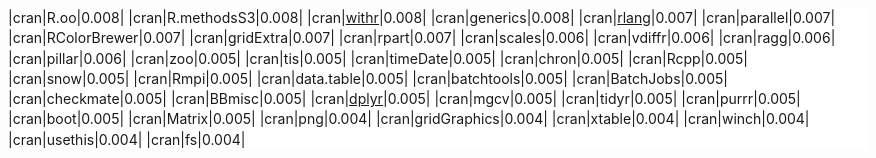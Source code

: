 |cran|R.oo|0.008|
|cran|R.methodsS3|0.008|
|cran|[withr](https://withr.r-lib.org)|0.008|
|cran|generics|0.008|
|cran|[rlang](https://rlang.r-lib.org)|0.007|
|cran|parallel|0.007|
|cran|RColorBrewer|0.007|
|cran|gridExtra|0.007|
|cran|rpart|0.007|
|cran|scales|0.006|
|cran|vdiffr|0.006|
|cran|ragg|0.006|
|cran|pillar|0.006|
|cran|zoo|0.005|
|cran|tis|0.005|
|cran|timeDate|0.005|
|cran|chron|0.005|
|cran|Rcpp|0.005|
|cran|snow|0.005|
|cran|Rmpi|0.005|
|cran|data.table|0.005|
|cran|batchtools|0.005|
|cran|BatchJobs|0.005|
|cran|checkmate|0.005|
|cran|BBmisc|0.005|
|cran|[dplyr](https://dplyr.tidyverse.org)|0.005|
|cran|mgcv|0.005|
|cran|tidyr|0.005|
|cran|purrr|0.005|
|cran|boot|0.005|
|cran|Matrix|0.005|
|cran|png|0.004|
|cran|gridGraphics|0.004|
|cran|xtable|0.004|
|cran|winch|0.004|
|cran|usethis|0.004|
|cran|fs|0.004|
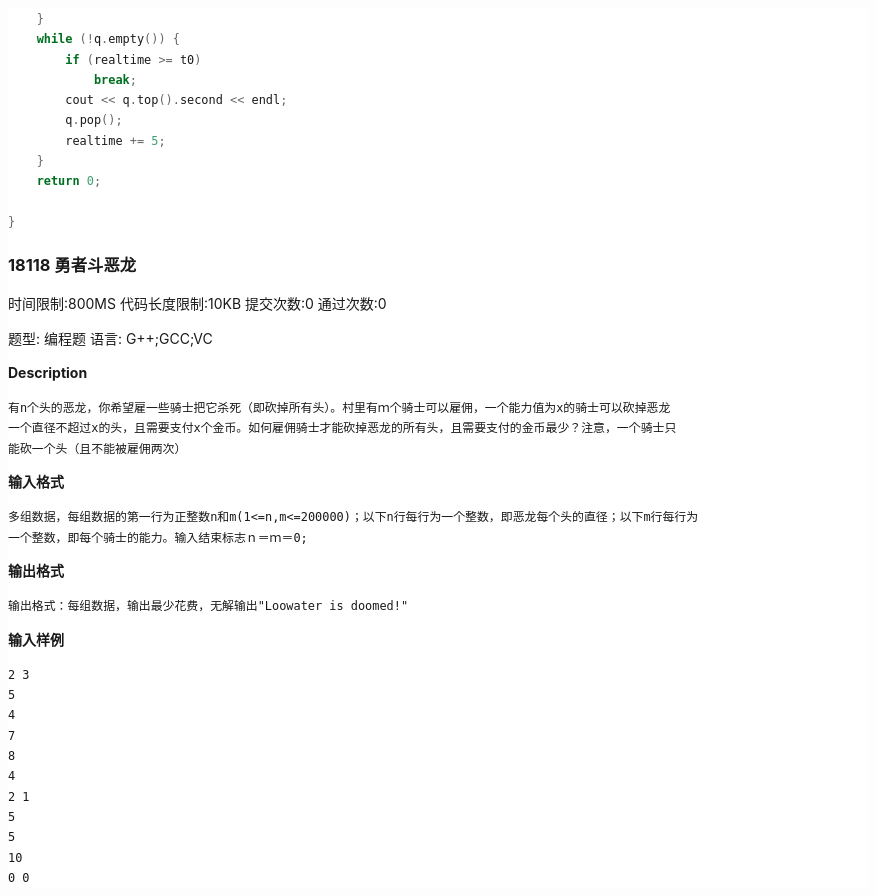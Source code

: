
 ```cpp
    }
    while (!q.empty()) {
        if (realtime >= t0)
            break;
        cout << q.top().second << endl;
        q.pop();
        realtime += 5;
    }
    return 0;

}
```



### 18118 勇者斗恶龙

时间限制:800MS 代码长度限制:10KB
提交次数:0 通过次数:0

题型: 编程题  语言: G++;GCC;VC



**Description**

```
有n个头的恶龙，你希望雇一些骑士把它杀死（即砍掉所有头）。村里有ｍ个骑士可以雇佣，一个能力值为x的骑士可以砍掉恶龙
一个直径不超过x的头，且需要支付x个金币。如何雇佣骑士才能砍掉恶龙的所有头，且需要支付的金币最少？注意，一个骑士只
能砍一个头（且不能被雇佣两次）
```



**输入格式**

```
多组数据，每组数据的第一行为正整数n和m(1<=n,m<=200000)；以下n行每行为一个整数，即恶龙每个头的直径；以下m行每行为
一个整数，即每个骑士的能力。输入结束标志ｎ＝ｍ＝0;
```



**输出格式**

```
输出格式：每组数据，输出最少花费，无解输出"Loowater is doomed!"
```



**输入样例**

```
2 3
5
4
7
8
4
2 1
5
5
10
0 0
```
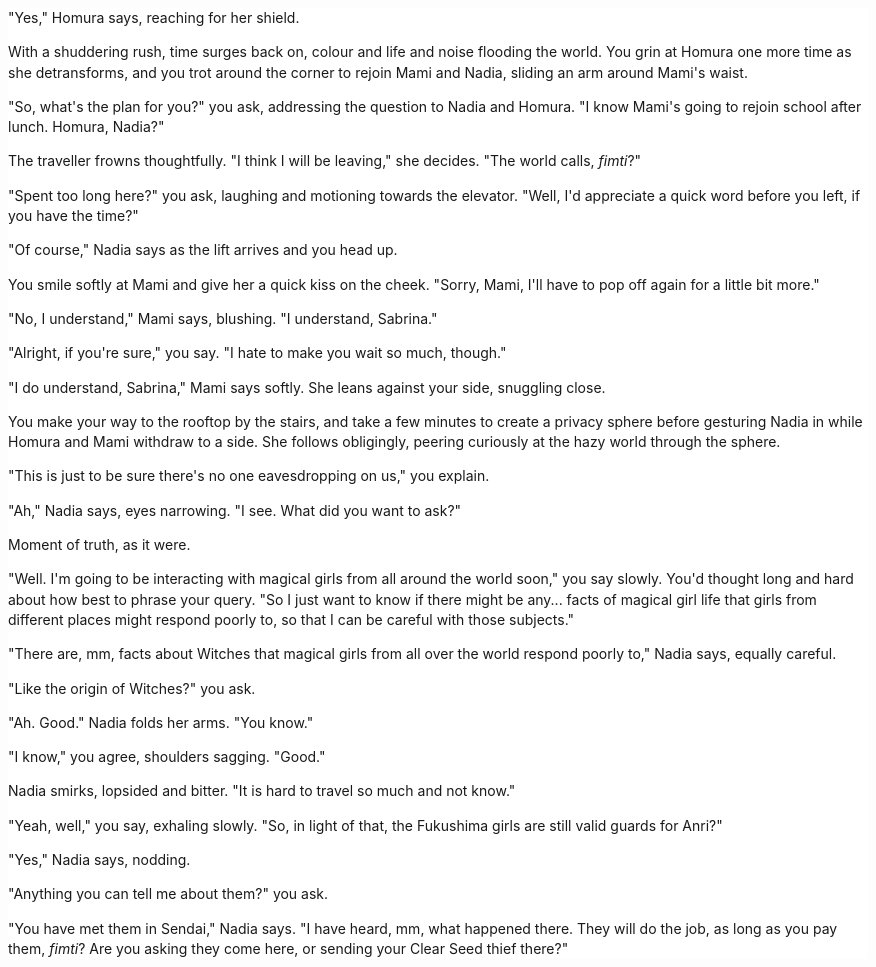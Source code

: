 "Yes," Homura says, reaching for her shield.

With a shuddering rush, time surges back on, colour and life and noise flooding the world. You grin at Homura one more time as she detransforms, and you trot around the corner to rejoin Mami and Nadia, sliding an arm around Mami's waist.

"So, what's the plan for you?" you ask, addressing the question to Nadia and Homura. "I know Mami's going to rejoin school after lunch. Homura, Nadia?"

The traveller frowns thoughtfully. "I think I will be leaving," she decides. "The world calls, *fimti*?"

"Spent too long here?" you ask, laughing and motioning towards the elevator. "Well, I'd appreciate a quick word before you left, if you have the time?"

"Of course," Nadia says as the lift arrives and you head up.

You smile softly at Mami and give her a quick kiss on the cheek. "Sorry, Mami, I'll have to pop off again for a little bit more."

"No, I understand," Mami says, blushing. "I understand, Sabrina."

"Alright, if you're sure," you say. "I hate to make you wait so much, though."

"I do understand, Sabrina," Mami says softly. She leans against your side, snuggling close.

You make your way to the rooftop by the stairs, and take a few minutes to create a privacy sphere before gesturing Nadia in while Homura and Mami withdraw to a side. She follows obligingly, peering curiously at the hazy world through the sphere.

"This is just to be sure there's no one eavesdropping on us," you explain.

"Ah," Nadia says, eyes narrowing. "I see. What did you want to ask?"

Moment of truth, as it were.

"Well. I'm going to be interacting with magical girls from all around the world soon," you say slowly. You'd thought long and hard about how best to phrase your query. "So I just want to know if there might be any... facts of magical girl life that girls from different places might respond poorly to, so that I can be careful with those subjects."

"There are, mm, facts about Witches that magical girls from all over the world respond poorly to," Nadia says, equally careful.

"Like the origin of Witches?" you ask.

"Ah. Good." Nadia folds her arms. "You know."

"I know," you agree, shoulders sagging. "Good."

Nadia smirks, lopsided and bitter. "It is hard to travel so much and not know."

"Yeah, well," you say, exhaling slowly. "So, in light of that, the Fukushima girls are still valid guards for Anri?"

"Yes," Nadia says, nodding.

"Anything you can tell me about them?" you ask.

"You have met them in Sendai," Nadia says. "I have heard, mm, what happened there. They will do the job, as long as you pay them, *fimti*? Are you asking they come here, or sending your Clear Seed thief there?"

*What the task asks:*
If a picture appears in the data, omit it; transcribe all the rest exactly.

*Worked solution:*
Source code

: |cran|R.oo|0.008|
|cran|R.methodsS3|0.008|
|cran|[withr](https://withr.r-lib.org)|0.008|
|cran|generics|0.008|
|cran|[rlang](https://rlang.r-lib.org)|0.007|
|cran|parallel|0.007|
|cran|RColorBrewer|0.007|
|cran|gridExtra|0.007|
|cran|rpart|0.007|
|cran|scales|0.006|
|cran|vdiffr|0.006|
|cran|ragg|0.006|
|cran|pillar|0.006|
|cran|zoo|0.005|
|cran|tis|0.005|
|cran|timeDate|0.005|
|cran|chron|0.005|
|cran|Rcpp|0.005|
|cran|snow|0.005|
|cran|Rmpi|0.005|
|cran|data.table|0.005|
|cran|batchtools|0.005|
|cran|BatchJobs|0.005|
|cran|checkmate|0.005|
|cran|BBmisc|0.005|
|cran|[dplyr](https://dplyr.tidyverse.org)|0.005|
|cran|mgcv|0.005|
|cran|tidyr|0.005|
|cran|purrr|0.005|
|cran|boot|0.005|
|cran|Matrix|0.005|
|cran|png|0.004|
|cran|gridGraphics|0.004|
|cran|xtable|0.004|
|cran|winch|0.004|
|cran|usethis|0.004|
|cran|fs|0.004|
Source code

:
 ```cpp
    }
    while (!q.empty()) {
        if (realtime >= t0)
            break;
        cout << q.top().second << endl;
        q.pop();
        realtime += 5;
    }
    return 0;

}
```



### 18118 勇者斗恶龙

时间限制:800MS 代码长度限制:10KB
提交次数:0 通过次数:0

题型: 编程题  语言: G++;GCC;VC



**Description**

```
有n个头的恶龙，你希望雇一些骑士把它杀死（即砍掉所有头）。村里有ｍ个骑士可以雇佣，一个能力值为x的骑士可以砍掉恶龙
一个直径不超过x的头，且需要支付x个金币。如何雇佣骑士才能砍掉恶龙的所有头，且需要支付的金币最少？注意，一个骑士只
能砍一个头（且不能被雇佣两次）
```



**输入格式**

```
多组数据，每组数据的第一行为正整数n和m(1<=n,m<=200000)；以下n行每行为一个整数，即恶龙每个头的直径；以下m行每行为
一个整数，即每个骑士的能力。输入结束标志ｎ＝ｍ＝0;
```



**输出格式**

```
输出格式：每组数据，输出最少花费，无解输出"Loowater is doomed!"
```



**输入样例**

```
2 3
5
4
7
8
4
2 1
5
5
10
0 0
```
Source code

: "Yes," Homura says, reaching for her shield.

With a shuddering rush, time surges back on, colour and life and noise flooding the world. You grin at Homura one more time as she detransforms, and you trot around the corner to rejoin Mami and Nadia, sliding an arm around Mami's waist.

"So, what's the plan for you?" you ask, addressing the question to Nadia and Homura. "I know Mami's going to rejoin school after lunch. Homura, Nadia?"

The traveller frowns thoughtfully. "I think I will be leaving," she decides. "The world calls, *fimti*?"

"Spent too long here?" you ask, laughing and motioning towards the elevator. "Well, I'd appreciate a quick word before you left, if you have the time?"

"Of course," Nadia says as the lift arrives and you head up.

You smile softly at Mami and give her a quick kiss on the cheek. "Sorry, Mami, I'll have to pop off again for a little bit more."

"No, I understand," Mami says, blushing. "I understand, Sabrina."

"Alright, if you're sure," you say. "I hate to make you wait so much, though."

"I do understand, Sabrina," Mami says softly. She leans against your side, snuggling close.

You make your way to the rooftop by the stairs, and take a few minutes to create a privacy sphere before gesturing Nadia in while Homura and Mami withdraw to a side. She follows obligingly, peering curiously at the hazy world through the sphere.

"This is just to be sure there's no one eavesdropping on us," you explain.

"Ah," Nadia says, eyes narrowing. "I see. What did you want to ask?"

Moment of truth, as it were.

"Well. I'm going to be interacting with magical girls from all around the world soon," you say slowly. You'd thought long and hard about how best to phrase your query. "So I just want to know if there might be any... facts of magical girl life that girls from different places might respond poorly to, so that I can be careful with those subjects."

"There are, mm, facts about Witches that magical girls from all over the world respond poorly to," Nadia says, equally careful.

"Like the origin of Witches?" you ask.

"Ah. Good." Nadia folds her arms. "You know."

"I know," you agree, shoulders sagging. "Good."

Nadia smirks, lopsided and bitter. "It is hard to travel so much and not know."

"Yeah, well," you say, exhaling slowly. "So, in light of that, the Fukushima girls are still valid guards for Anri?"

"Yes," Nadia says, nodding.

"Anything you can tell me about them?" you ask.

"You have met them in Sendai," Nadia says. "I have heard, mm, what happened there. They will do the job, as long as you pay them, *fimti*? Are you asking they come here, or sending your Clear Seed thief there?"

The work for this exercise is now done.